Now getting into the meat of the talk today is the script. We start with selecting some factors that are going to affect our observed outcome. Our observed outcome here is ethanol production. This is just using a sample data set fermentation process from JMP, so anyone can go grab this when they got the script.
First of all, with the Bayesian workflow, again, it comes back to testing, testing, testing. We're going to look at simulated data against our observed data to see, does this statistical model work that we've chosen? We can see that it does. It overlaps our observed data well without going too wide on the axes.
Then we're able to test the model. We're able to look at the univariate parameters within the model to see how those densities look across each other. If they line up on top of each other, that's a really good sign that your model was working. We can use trace plots here, which is another Python library called rvs, to help us get there.
Then the last test that we did was an energy plot diagram, looking at this no U-turn sampler, so this is the major algorithm that gets the answer. Again, we're looking at those curves, those distributions to be on top of each other, and they were.

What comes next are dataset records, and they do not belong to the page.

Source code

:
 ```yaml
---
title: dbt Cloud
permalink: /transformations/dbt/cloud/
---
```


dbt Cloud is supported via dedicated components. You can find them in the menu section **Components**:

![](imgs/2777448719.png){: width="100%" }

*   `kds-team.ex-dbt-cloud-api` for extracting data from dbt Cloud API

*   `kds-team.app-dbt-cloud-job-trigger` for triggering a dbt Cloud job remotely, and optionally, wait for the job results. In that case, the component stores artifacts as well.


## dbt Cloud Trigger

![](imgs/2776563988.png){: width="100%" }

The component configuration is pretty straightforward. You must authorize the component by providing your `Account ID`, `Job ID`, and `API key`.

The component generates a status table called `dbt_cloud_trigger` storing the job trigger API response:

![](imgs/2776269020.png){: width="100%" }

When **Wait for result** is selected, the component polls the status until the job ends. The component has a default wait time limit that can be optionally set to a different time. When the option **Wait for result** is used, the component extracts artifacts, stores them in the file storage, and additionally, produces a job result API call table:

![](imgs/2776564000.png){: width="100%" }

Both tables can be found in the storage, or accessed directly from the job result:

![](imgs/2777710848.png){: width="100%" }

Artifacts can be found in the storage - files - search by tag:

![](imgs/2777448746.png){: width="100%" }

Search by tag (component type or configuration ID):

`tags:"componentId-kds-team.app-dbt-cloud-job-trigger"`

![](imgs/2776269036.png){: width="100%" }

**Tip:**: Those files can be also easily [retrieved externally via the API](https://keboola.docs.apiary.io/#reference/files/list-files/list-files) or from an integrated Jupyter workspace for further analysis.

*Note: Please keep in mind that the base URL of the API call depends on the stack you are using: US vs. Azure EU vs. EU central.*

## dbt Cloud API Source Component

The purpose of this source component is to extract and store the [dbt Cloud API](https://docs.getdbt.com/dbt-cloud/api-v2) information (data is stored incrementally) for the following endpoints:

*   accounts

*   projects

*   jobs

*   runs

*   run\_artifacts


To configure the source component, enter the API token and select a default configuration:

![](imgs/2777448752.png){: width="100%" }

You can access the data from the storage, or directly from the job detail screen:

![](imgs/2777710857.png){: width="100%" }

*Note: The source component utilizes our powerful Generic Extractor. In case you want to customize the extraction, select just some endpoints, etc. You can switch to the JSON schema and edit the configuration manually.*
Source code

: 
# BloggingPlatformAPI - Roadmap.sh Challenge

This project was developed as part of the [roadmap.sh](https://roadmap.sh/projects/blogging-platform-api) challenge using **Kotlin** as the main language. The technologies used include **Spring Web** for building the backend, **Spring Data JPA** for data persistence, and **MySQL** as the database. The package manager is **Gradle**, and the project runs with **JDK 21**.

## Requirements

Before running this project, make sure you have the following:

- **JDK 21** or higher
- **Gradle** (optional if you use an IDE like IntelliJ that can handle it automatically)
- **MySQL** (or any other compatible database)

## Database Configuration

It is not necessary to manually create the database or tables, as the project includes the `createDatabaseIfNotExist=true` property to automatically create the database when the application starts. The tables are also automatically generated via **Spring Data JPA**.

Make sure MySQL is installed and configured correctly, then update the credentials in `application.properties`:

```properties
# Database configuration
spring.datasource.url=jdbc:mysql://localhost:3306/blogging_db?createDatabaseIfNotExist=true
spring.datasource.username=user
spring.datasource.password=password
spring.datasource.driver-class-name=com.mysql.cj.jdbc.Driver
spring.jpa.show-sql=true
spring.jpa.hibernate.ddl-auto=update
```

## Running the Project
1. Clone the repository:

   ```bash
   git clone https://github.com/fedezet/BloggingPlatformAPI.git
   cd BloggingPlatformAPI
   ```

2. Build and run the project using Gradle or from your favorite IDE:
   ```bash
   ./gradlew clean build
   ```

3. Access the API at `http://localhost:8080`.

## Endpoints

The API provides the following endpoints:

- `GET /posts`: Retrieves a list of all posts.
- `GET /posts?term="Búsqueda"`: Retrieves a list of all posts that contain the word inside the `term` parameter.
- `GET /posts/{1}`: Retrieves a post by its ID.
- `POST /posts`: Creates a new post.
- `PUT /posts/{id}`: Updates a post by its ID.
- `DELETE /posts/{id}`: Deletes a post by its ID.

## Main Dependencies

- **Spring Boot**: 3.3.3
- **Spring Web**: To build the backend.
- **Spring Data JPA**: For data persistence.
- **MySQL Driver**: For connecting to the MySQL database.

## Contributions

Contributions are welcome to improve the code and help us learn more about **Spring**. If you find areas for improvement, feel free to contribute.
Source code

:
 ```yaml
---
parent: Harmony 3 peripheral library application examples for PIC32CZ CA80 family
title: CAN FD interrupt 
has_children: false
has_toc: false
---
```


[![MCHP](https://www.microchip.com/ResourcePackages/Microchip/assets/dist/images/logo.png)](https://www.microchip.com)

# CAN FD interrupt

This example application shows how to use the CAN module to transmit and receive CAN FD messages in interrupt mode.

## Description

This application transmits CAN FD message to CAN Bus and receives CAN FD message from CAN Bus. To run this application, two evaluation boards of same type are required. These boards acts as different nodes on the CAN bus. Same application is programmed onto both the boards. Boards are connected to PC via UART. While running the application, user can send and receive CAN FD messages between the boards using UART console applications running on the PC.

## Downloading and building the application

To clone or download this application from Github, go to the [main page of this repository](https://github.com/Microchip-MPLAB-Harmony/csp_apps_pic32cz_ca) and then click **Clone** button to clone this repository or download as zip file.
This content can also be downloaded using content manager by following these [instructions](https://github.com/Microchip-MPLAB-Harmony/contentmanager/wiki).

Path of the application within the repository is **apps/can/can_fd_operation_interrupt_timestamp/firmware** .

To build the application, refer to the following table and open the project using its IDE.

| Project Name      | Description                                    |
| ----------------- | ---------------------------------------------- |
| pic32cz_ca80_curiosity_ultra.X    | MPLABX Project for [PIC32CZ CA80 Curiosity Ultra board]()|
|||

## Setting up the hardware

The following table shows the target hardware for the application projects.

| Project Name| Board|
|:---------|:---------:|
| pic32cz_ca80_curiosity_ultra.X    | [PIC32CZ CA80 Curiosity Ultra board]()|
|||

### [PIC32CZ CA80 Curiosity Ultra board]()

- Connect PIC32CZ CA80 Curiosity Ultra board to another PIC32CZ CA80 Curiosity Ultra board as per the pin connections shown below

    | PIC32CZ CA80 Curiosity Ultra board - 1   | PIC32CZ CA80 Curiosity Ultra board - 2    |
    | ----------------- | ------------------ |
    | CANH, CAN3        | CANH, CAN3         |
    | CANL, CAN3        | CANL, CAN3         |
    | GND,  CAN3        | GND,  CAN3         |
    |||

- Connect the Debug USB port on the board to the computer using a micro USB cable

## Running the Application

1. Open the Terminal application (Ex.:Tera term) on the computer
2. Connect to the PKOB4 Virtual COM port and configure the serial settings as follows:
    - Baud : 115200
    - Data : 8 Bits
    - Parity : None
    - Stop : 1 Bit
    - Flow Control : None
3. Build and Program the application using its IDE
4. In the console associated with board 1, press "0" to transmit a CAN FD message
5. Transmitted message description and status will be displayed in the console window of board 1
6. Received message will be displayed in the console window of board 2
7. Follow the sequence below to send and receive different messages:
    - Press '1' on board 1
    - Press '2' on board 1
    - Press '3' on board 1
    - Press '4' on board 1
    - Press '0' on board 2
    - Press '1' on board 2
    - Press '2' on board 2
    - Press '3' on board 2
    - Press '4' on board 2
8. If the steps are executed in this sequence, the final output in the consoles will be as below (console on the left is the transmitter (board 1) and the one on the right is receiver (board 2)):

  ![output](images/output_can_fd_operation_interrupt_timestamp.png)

Then we get into the last piece. This is the final data set. This is really important because I wanted to show what JMP does with the fit model, standard least squares, we get both tank level and air to be very significant on ethanol production. If we look at the Bayesian methodology, we also get the same thing. Tank, level, and air are significant. They're the furthest from zero that we can get.
But what's cool about the Bayesian, it gives you a little bit more inkling of it, is that we can see positive or negative effects. Here, since tank level is large and negative, this means that the higher the fill, the lower the ethanol. Since air is large and positive, this means that the higher the air level, the higher the ethanol.
As a fermentation scientist, I don't know if I jive with that conclusion at the end. This is a sample data set, of course, but it's really cool that we got the same result from both, and we get a little bit added information from the Bayesian to help us make some decisions moving forward. But as my title describes, we're making yeast decisions here at Novozymes, or Novonesis.
We chose a fictional character as a product name, so we have Clint Yeastwood. Using Bayesian analysis, we were able to make probability statements to help us make decisions. Here in this Bayesian analysis, Clint Yeastwood reaches 1.1% higher ethanol than BadFerm 78% of the time. This is really crucial information that we can use to drive products forward.
In summary, today, we talked about Python integration in JMP and exploring Bayesian methods. Hopefully, we've unlocked some potential for everyone here to go exploring, go looking at new ways of thinking, but to remember to always come back to test, test, test. Bayesian, you need to test, you need to document so that you understand, but also your colleague, whoever else you get this to understand what you're doing.
Then finally, it's all about decision-making. Using this, hopefully, you're able to make data-driven decisions, and we've opened your minds to new possibilities. I really want to thank you for listening to me today. Hopefully this was beneficial. Please go to the website. All the script is there and information. But if you don't, please reach out to me. Thank you.